Salivary Pepsin Test
Pepsin is an enzyme produced and secreted by chief cells in the stomach.
Some of the patients with gastroesophageal reflux disease (GERD) suffer from laryngopharyngeal reflux (LPR), However, there is no reliable diagnostic test for LPR as there is for GERD.
Detection of pepsin in laryngeal epithelium or sputum (rapid salivary pepsin test or no-invasive pepsin test) should provide an evidence for reflux of gastric contents to the larynx, and serve as diagnostic test of LPR. It was tested in a prospective study in patients with LPR symptoms undergoing antireflux surgery [12].
A pilot study by Nicola de Bortoli showed high saliva pepsin level in 71% of GERD patients ("Use of a Non-Invasive Pepsin Diagnostic Test to Detect GERD: Correlation with MII-pH Evaluation in a series of suspected NERD patients", DDW 2013 conference).


The use of histological characteristics can assist in the diagnosis of GERD, and more specifically NERD.

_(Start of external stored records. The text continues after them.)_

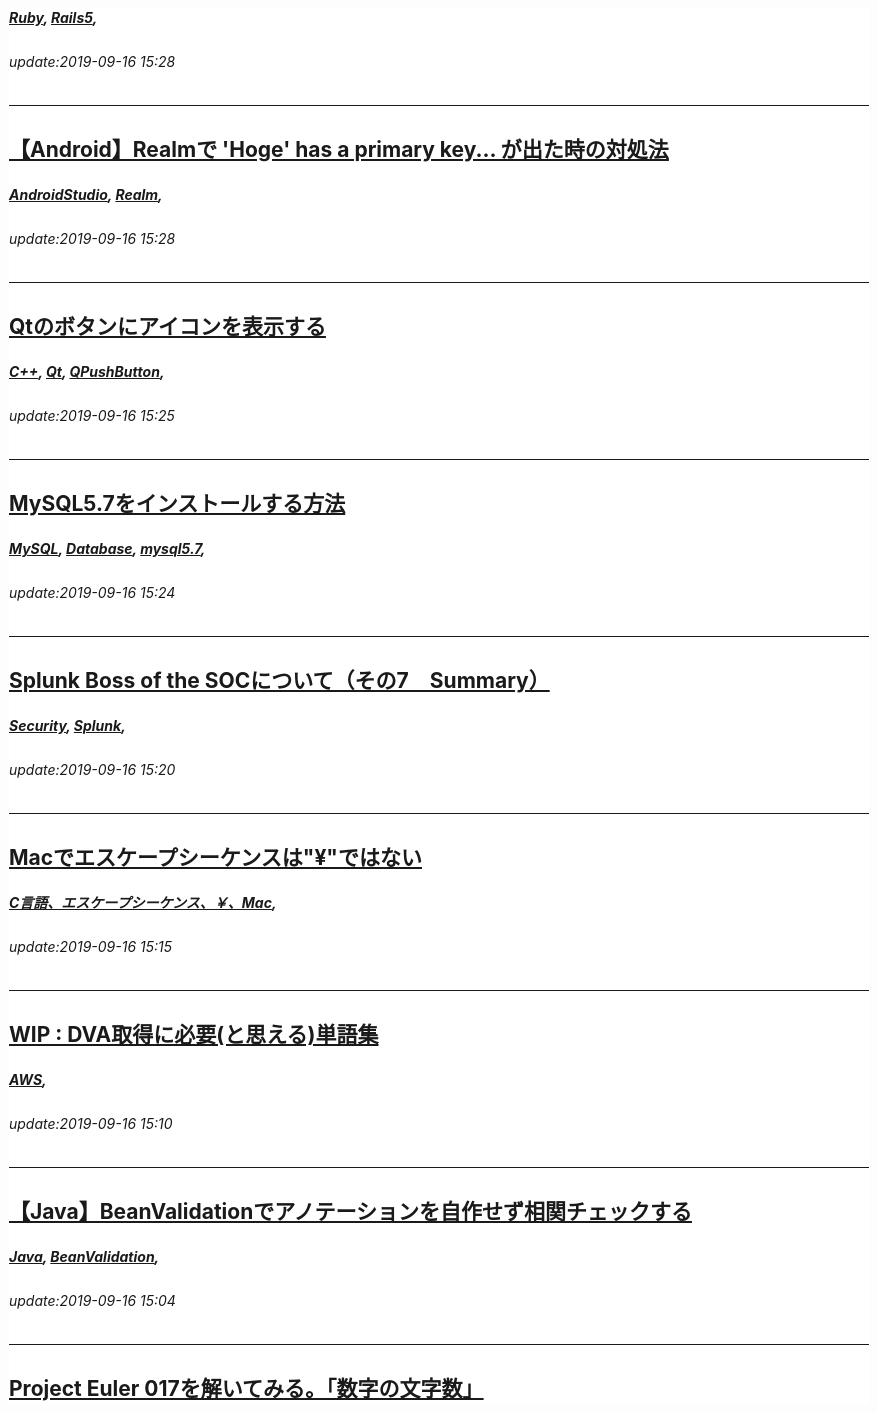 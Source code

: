 ##### [Ruby](https://qiita.com/tags/Ruby), [Rails5](https://qiita.com/tags/Rails5), 
###### update:2019-09-16 15:28
---
## [【Android】Realmで 'Hoge' has a primary key... が出た時の対処法](https://qiita.com/Sat____o/items/8d43ecef447e90f8b2b4)
##### [AndroidStudio](https://qiita.com/tags/AndroidStudio), [Realm](https://qiita.com/tags/Realm), 
###### update:2019-09-16 15:28
---
## [Qtのボタンにアイコンを表示する](https://qiita.com/dono3/items/efef7f7ec2a40775b6d3)
##### [C++](https://qiita.com/tags/C++), [Qt](https://qiita.com/tags/Qt), [QPushButton](https://qiita.com/tags/QPushButton), 
###### update:2019-09-16 15:25
---
## [MySQL5.7をインストールする方法](https://qiita.com/arthur_foreign/items/acb9305b01a6fb1fdce6)
##### [MySQL](https://qiita.com/tags/MySQL), [Database](https://qiita.com/tags/Database), [mysql5.7](https://qiita.com/tags/mysql5.7), 
###### update:2019-09-16 15:24
---
## [Splunk Boss of the SOCについて（その7　Summary）](https://qiita.com/toshikawa/items/dfb0b08df52a335a2dcd)
##### [Security](https://qiita.com/tags/Security), [Splunk](https://qiita.com/tags/Splunk), 
###### update:2019-09-16 15:20
---
## [Macでエスケープシーケンスは"¥"ではない](https://qiita.com/NakamoriSuganuma/items/065327042ad14c490be3)
##### [C言語、エスケープシーケンス、￥、Mac](https://qiita.com/tags/C言語、エスケープシーケンス、￥、Mac), 
###### update:2019-09-16 15:15
---
## [WIP : DVA取得に必要(と思える)単語集](https://qiita.com/maki_azuki/items/df950f7ca3539dfb9a54)
##### [AWS](https://qiita.com/tags/AWS), 
###### update:2019-09-16 15:10
---
## [【Java】BeanValidationでアノテーションを自作せず相関チェックする](https://qiita.com/wrongwrong/items/26e541a9e58e97d22ecc)
##### [Java](https://qiita.com/tags/Java), [BeanValidation](https://qiita.com/tags/BeanValidation), 
###### update:2019-09-16 15:04
---
## [Project Euler 017を解いてみる。「数字の文字数」](https://qiita.com/radiol/items/fad37d1775134cb0db81)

Dilation of the intracellular space (DIS) has emerged as a promising diagnostic marker of NERD [13, 14]. Moreover, there is also evidence that DIS can be affected by PPI treatment, potentially serving as a clinical endpoint in therapy. However, definitive histological parameters of DIS have yet to be defined for reflux disease. Histological parameters such as basal cell hyperplasia and papillae elongation have proven less sensitive or specific for GERD, but might ultimately play a role when used in combination with DIS [15]. Ultimately, histopathological characteristics will likely be used in concert with other modalities to better diagnose and characterize GERD.